### Your objective
What lines in the entries hold the string "look"? List them.

### Exercise data
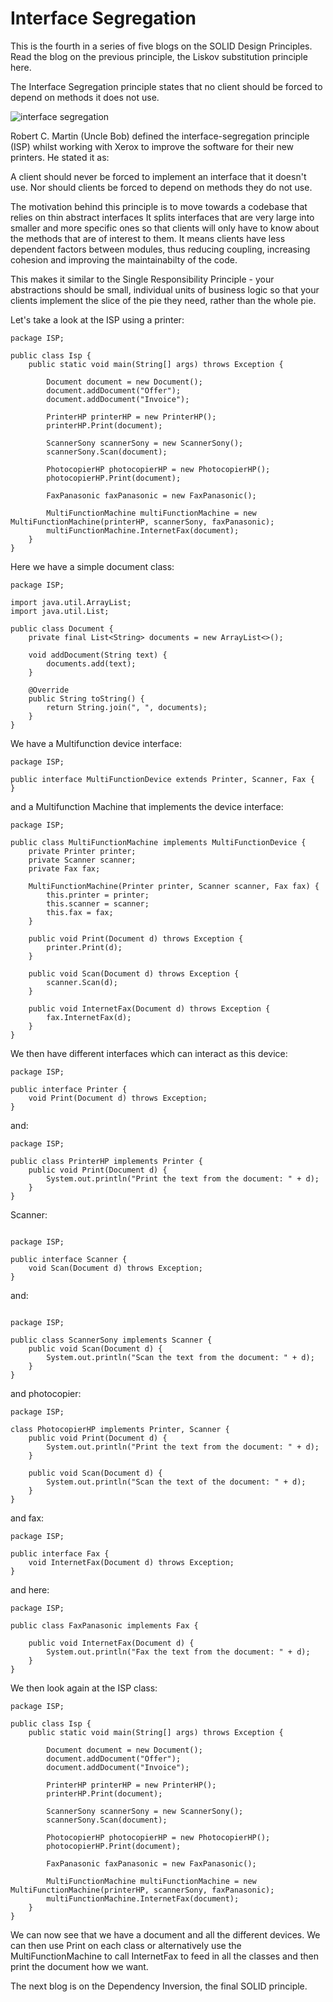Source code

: # Interface Segregation

This is the fourth in a series of five blogs on the SOLID Design Principles. Read the blog on the previous principle, the Liskov substitution principle here.

The Interface Segregation principle states that no client should be forced to depend on methods it does not use.

![interface segregation](https://user-images.githubusercontent.com/63193195/79233735-28d1ff80-7e61-11ea-9900-afafd74e7799.jpg)

Robert C. Martin (Uncle Bob) defined the interface-segregation principle (ISP) whilst working with Xerox to improve the software for their new printers. He stated it as:

A client should never be forced to implement an interface that it doesn't use. Nor should clients be forced to depend on methods they do not use.

The motivation behind this principle is to move towards a codebase that relies on thin abstract interfaces It splits interfaces that are very large into smaller and more specific ones so that clients will only have to know about the methods that are of interest to them. It means clients have less dependent factors between modules, thus reducing coupling, increasing cohesion and improving the maintainabilty of the code.

This makes it similar to the Single Responsibility Principle - your abstractions should be small, individual units of business logic so that your clients implement the slice of the pie they need, rather than the whole pie.

Let's take a look at the ISP using a printer:
```
package ISP;

public class Isp {
    public static void main(String[] args) throws Exception {

        Document document = new Document();
        document.addDocument("Offer");
        document.addDocument("Invoice");

        PrinterHP printerHP = new PrinterHP();
        printerHP.Print(document);

        ScannerSony scannerSony = new ScannerSony();
        scannerSony.Scan(document);

        PhotocopierHP photocopierHP = new PhotocopierHP();
        photocopierHP.Print(document);

        FaxPanasonic faxPanasonic = new FaxPanasonic();

        MultiFunctionMachine multiFunctionMachine = new MultiFunctionMachine(printerHP, scannerSony, faxPanasonic);
        multiFunctionMachine.InternetFax(document);
    }
}
```
Here we have a simple document class:
```
package ISP;

import java.util.ArrayList;
import java.util.List;

public class Document {
    private final List<String> documents = new ArrayList<>();

    void addDocument(String text) {
        documents.add(text);
    }

    @Override
    public String toString() {
        return String.join(", ", documents);
    }
}
```
We have a Multifunction device interface:
```
package ISP;

public interface MultiFunctionDevice extends Printer, Scanner, Fax {
}
```
and a Multifunction Machine that implements the device interface:
```
package ISP;

public class MultiFunctionMachine implements MultiFunctionDevice {
    private Printer printer;
    private Scanner scanner;
    private Fax fax;

    MultiFunctionMachine(Printer printer, Scanner scanner, Fax fax) {
        this.printer = printer;
        this.scanner = scanner;
        this.fax = fax;
    }

    public void Print(Document d) throws Exception {
        printer.Print(d);
    }

    public void Scan(Document d) throws Exception {
        scanner.Scan(d);
    }

    public void InternetFax(Document d) throws Exception {
        fax.InternetFax(d);
    }
}
```
We then have different interfaces which can interact as this device:
```
package ISP;

public interface Printer {
    void Print(Document d) throws Exception;
}
```
and:
```
package ISP;

public class PrinterHP implements Printer {
    public void Print(Document d) {
        System.out.println("Print the text from the document: " + d);
    }
}
```
Scanner:
```
  
package ISP;

public interface Scanner {
    void Scan(Document d) throws Exception;
}
```
and:
```
  
package ISP;

public class ScannerSony implements Scanner {
    public void Scan(Document d) {
        System.out.println("Scan the text from the document: " + d);
    }
}
```
and photocopier:
```
package ISP;

class PhotocopierHP implements Printer, Scanner {
    public void Print(Document d) {
        System.out.println("Print the text from the document: " + d);
    }

    public void Scan(Document d) {
        System.out.println("Scan the text of the document: " + d);
    }
}
```
and fax:
```
package ISP;

public interface Fax {
    void InternetFax(Document d) throws Exception;
}
```
and here:
```
package ISP;

public class FaxPanasonic implements Fax {

    public void InternetFax(Document d) {
        System.out.println("Fax the text from the document: " + d);
    }
}
```
We then look again at the ISP class:
```
package ISP;

public class Isp {
    public static void main(String[] args) throws Exception {

        Document document = new Document();
        document.addDocument("Offer");
        document.addDocument("Invoice");

        PrinterHP printerHP = new PrinterHP();
        printerHP.Print(document);

        ScannerSony scannerSony = new ScannerSony();
        scannerSony.Scan(document);

        PhotocopierHP photocopierHP = new PhotocopierHP();
        photocopierHP.Print(document);

        FaxPanasonic faxPanasonic = new FaxPanasonic();

        MultiFunctionMachine multiFunctionMachine = new MultiFunctionMachine(printerHP, scannerSony, faxPanasonic);
        multiFunctionMachine.InternetFax(document);
    }
}
```
We can now see that we have a document and all the different devices. We can then use Print on each class or alternatively use the MultiFunctionMachine to call InternetFax to feed in all the classes and then print the document how we want.

The next blog is on the Dependency Inversion, the final SOLID principle. 
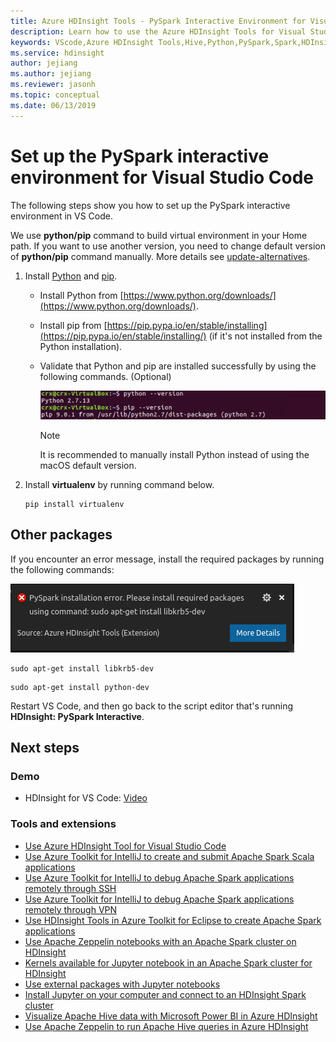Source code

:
 ```yaml
---
title: Azure HDInsight Tools - PySpark Interactive Environment for Visual Studio Code
description: Learn how to use the Azure HDInsight Tools for Visual Studio Code to create and submit queries and scripts.
keywords: VScode,Azure HDInsight Tools,Hive,Python,PySpark,Spark,HDInsight,Hadoop,LLAP,Interactive Hive,Interactive Query
ms.service: hdinsight
author: jejiang
ms.author: jejiang
ms.reviewer: jasonh
ms.topic: conceptual
ms.date: 06/13/2019
---
```


# Set up the PySpark interactive environment for Visual Studio Code

The following steps show you how to set up the PySpark interactive environment in VS Code.

We use **python/pip** command to build virtual environment in your Home path. If you want to use another version, you need to change default version of **python/pip** command manually. More details see [update-alternatives](https://linux.die.net/man/8/update-alternatives).

1. Install  [Python](https://www.python.org/downloads/) and [pip](https://pip.pypa.io/en/stable/installing/).
   
   + Install Python from [https://www.python.org/downloads/](https://www.python.org/downloads/).
   + Install pip from [https://pip.pypa.io/en/stable/installing](https://pip.pypa.io/en/stable/installing/) (if it's not installed from the Python installation).
   + Validate that Python and pip are installed successfully by using the following commands. (Optional)
 
        ![Python pip version](./media/set-up-pyspark-interactive-environment/check-python-pip-version.png)

     > [!NOTE]
     > It is recommended to manually install Python instead of using the macOS default version.


2. Install **virtualenv** by running command below.
   
   ```
   pip install virtualenv
   ```

## Other packages

If you encounter an error message, install the required packages by running the following commands:

   ![libkrb5 package](./media/set-up-pyspark-interactive-environment/install-libkrb5-package.png)

```
sudo apt-get install libkrb5-dev
```

```
sudo apt-get install python-dev
```

Restart VS Code, and then go back to the script editor that's running **HDInsight: PySpark Interactive**.

## Next steps

### Demo
* HDInsight for VS Code: [Video](https://go.microsoft.com/fwlink/?linkid=858706)

### Tools and extensions
* [Use Azure HDInsight Tool for Visual Studio Code](hdinsight-for-vscode.md)
* [Use Azure Toolkit for IntelliJ to create and submit Apache Spark Scala applications](spark/apache-spark-intellij-tool-plugin.md)
* [Use Azure Toolkit for IntelliJ to debug Apache Spark applications remotely through SSH](spark/apache-spark-intellij-tool-debug-remotely-through-ssh.md)
* [Use Azure Toolkit for IntelliJ to debug Apache Spark applications remotely through VPN](spark/apache-spark-intellij-tool-plugin-debug-jobs-remotely.md)
* [Use HDInsight Tools in Azure Toolkit for Eclipse to create Apache Spark applications](spark/apache-spark-eclipse-tool-plugin.md)
* [Use Apache Zeppelin notebooks with an Apache Spark cluster on HDInsight](spark/apache-spark-zeppelin-notebook.md)
* [Kernels available for Jupyter notebook in an Apache Spark cluster for HDInsight](spark/apache-spark-jupyter-notebook-kernels.md)
* [Use external packages with Jupyter notebooks](spark/apache-spark-jupyter-notebook-use-external-packages.md)
* [Install Jupyter on your computer and connect to an HDInsight Spark cluster](spark/apache-spark-jupyter-notebook-install-locally.md)
* [Visualize Apache Hive data with Microsoft Power BI in Azure HDInsight](hadoop/apache-hadoop-connect-hive-power-bi.md)
* [Use Apache Zeppelin to run Apache Hive queries in Azure HDInsight](./interactive-query/hdinsight-connect-hive-zeppelin.md)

### Answer below
Let's take a look at the ISP using a printer:
We then look again at the ISP class:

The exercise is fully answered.